Called the Affordable Art Fair, it demystified the world of art by displaying clear information and prices for each art piece, providing art education and fun activities to inform and inspire.
This humble fair has since grown into a global brand, with 17 fairs held annually across four continents. Globally, it boasts 1.4 million visitors, with art sales amounting to S$427 million.
In May, the Affordable Art Fair in Singapore featured 82 galleries, over 600 artists, and saw Singaporeans buying close to S$4 million worth of art – a definite indicator of our nation’s growing appetite for contemporary art.
With prices ranging from S$100 to S$10,000, there’s something for everyone. So if you’ve never purchased a single piece of art and would like to start, this is the perfect place to be.
Arts House, The
Officially opened in 2004 by war heroine Elizabeth Choy, The Arts House is a unique multi-disciplinary arts centre that promotes literary, visual and performing arts.
Since 2011, it has focused on Singapore’s literary arts by promoting local writers and their works. Here, you’ll enjoy writers’ talks, literary workshops, plays and film adaptations.
The historic building was erected by Irish architect George Coleman in 1827 as a private residence for Scottish merchant John Maxwell, and gazetted a national monument in 1992.
It has served as Singapore’s Court House (1842 – 1865) and Parliament House (1965 – 1999), and remains our oldest surviving government building. The bronze elephant that fronts the building was a gift to Singapore by Thailand’s King Chulalongkorn.
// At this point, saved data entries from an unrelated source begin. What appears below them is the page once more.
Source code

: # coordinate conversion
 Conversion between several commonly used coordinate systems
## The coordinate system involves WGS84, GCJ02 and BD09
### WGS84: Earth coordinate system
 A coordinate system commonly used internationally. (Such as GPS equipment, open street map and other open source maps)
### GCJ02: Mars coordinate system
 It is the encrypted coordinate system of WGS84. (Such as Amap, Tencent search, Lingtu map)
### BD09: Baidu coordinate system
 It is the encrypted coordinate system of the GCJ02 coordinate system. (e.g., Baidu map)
Few know that the corridor that’s known today as the Film Gallery used to house criminals in the 19thcentury. Beneath the space is a maze of tunnels and dungeons, believed to link all the major government buildings in the area and provide escape should the building come under siege.
Affectionately called the father of guitar music in Singapore, Alex Abisheganaden taught himself to play the guitar when he inherited one from his brother at the age of 15.
He is best known for founding the Singapore Classical Guitar Society in 1967, and for his work as a music composer and arranger for guitar ensembles. His works exude a distinctly Singaporean flavour, and his arrangements have featured the Indian sitar and Chinese erhu.
Alex devoted his life to education as a schoolteacher, principal and school inspector.
But in 1961, he took a year off to further his studies in guitar, voice and bass at London’s Royal College of Music. Incidentally, he’s the first in Southeast Asia to receive a Licentiate of the Royal Schools of Music (LRSM) for performance on the double bass.
For his commitment to the craft and his lifelong contribution, Alex Abisheganaden was awarded the prestigious Cultural Medallion in 1988.
Besides being the father of guitar music, he’s also the father of a renowned female jazz singer. Make a guess!